**Problem details:** Two lines in the listing below mark the span: one contains "在那之后，科瓦胤主教被送往医" and one contains "那天是我七周岁生日。哀德菈讲过，在那天她有东西想要给我看。". Reproduce both of them and everything between, exactly.

**Given information:**
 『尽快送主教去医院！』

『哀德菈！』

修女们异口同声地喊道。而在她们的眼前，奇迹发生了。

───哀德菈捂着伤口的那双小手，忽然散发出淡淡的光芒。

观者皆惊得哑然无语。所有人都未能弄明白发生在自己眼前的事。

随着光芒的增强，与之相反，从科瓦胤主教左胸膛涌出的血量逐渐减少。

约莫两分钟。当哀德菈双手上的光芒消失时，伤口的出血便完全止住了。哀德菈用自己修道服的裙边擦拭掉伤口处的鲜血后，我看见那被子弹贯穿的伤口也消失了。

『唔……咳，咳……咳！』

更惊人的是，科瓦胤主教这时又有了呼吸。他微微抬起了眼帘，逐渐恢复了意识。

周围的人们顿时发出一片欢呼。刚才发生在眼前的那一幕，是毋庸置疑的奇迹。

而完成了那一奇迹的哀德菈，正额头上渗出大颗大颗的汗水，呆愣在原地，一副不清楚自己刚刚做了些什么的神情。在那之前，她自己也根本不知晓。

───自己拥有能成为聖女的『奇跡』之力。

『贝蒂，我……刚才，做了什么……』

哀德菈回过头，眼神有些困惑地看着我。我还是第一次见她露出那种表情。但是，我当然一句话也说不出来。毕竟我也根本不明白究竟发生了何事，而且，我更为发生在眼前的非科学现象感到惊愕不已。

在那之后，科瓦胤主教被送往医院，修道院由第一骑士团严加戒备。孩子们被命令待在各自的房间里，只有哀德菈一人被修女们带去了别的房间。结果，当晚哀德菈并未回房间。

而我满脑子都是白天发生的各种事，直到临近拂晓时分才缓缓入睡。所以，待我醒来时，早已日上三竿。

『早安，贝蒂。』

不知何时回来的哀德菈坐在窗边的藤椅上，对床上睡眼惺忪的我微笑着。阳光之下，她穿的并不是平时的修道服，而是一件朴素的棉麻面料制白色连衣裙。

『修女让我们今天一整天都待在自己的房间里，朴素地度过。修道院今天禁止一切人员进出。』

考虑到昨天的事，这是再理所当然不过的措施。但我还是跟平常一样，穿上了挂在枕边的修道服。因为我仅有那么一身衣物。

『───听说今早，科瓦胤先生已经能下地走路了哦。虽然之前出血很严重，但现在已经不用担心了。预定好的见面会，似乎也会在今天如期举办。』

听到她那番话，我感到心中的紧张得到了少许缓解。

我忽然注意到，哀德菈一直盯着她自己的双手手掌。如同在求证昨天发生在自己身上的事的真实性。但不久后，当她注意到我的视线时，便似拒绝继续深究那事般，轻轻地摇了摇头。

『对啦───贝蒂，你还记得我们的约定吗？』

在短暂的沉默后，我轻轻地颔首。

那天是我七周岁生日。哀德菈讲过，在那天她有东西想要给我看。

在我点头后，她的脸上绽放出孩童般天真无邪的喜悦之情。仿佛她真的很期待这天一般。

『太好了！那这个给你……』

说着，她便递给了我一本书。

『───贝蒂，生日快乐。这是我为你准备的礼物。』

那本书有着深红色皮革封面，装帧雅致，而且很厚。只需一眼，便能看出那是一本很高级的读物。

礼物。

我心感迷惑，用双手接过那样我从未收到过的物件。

**Output:**
在那之后，科瓦胤主教被送往医院，修道院由第一骑士团严加戒备。孩子们被命令待在各自的房间里，只有哀德菈一人被修女们带去了别的房间。结果，当晚哀德菈并未回房间。

而我满脑子都是白天发生的各种事，直到临近拂晓时分才缓缓入睡。所以，待我醒来时，早已日上三竿。

『早安，贝蒂。』

不知何时回来的哀德菈坐在窗边的藤椅上，对床上睡眼惺忪的我微笑着。阳光之下，她穿的并不是平时的修道服，而是一件朴素的棉麻面料制白色连衣裙。

『修女让我们今天一整天都待在自己的房间里，朴素地度过。修道院今天禁止一切人员进出。』

考虑到昨天的事，这是再理所当然不过的措施。但我还是跟平常一样，穿上了挂在枕边的修道服。因为我仅有那么一身衣物。

『───听说今早，科瓦胤先生已经能下地走路了哦。虽然之前出血很严重，但现在已经不用担心了。预定好的见面会，似乎也会在今天如期举办。』

听到她那番话，我感到心中的紧张得到了少许缓解。

我忽然注意到，哀德菈一直盯着她自己的双手手掌。如同在求证昨天发生在自己身上的事的真实性。但不久后，当她注意到我的视线时，便似拒绝继续深究那事般，轻轻地摇了摇头。

『对啦───贝蒂，你还记得我们的约定吗？』

在短暂的沉默后，我轻轻地颔首。

那天是我七周岁生日。哀德菈讲过，在那天她有东西想要给我看。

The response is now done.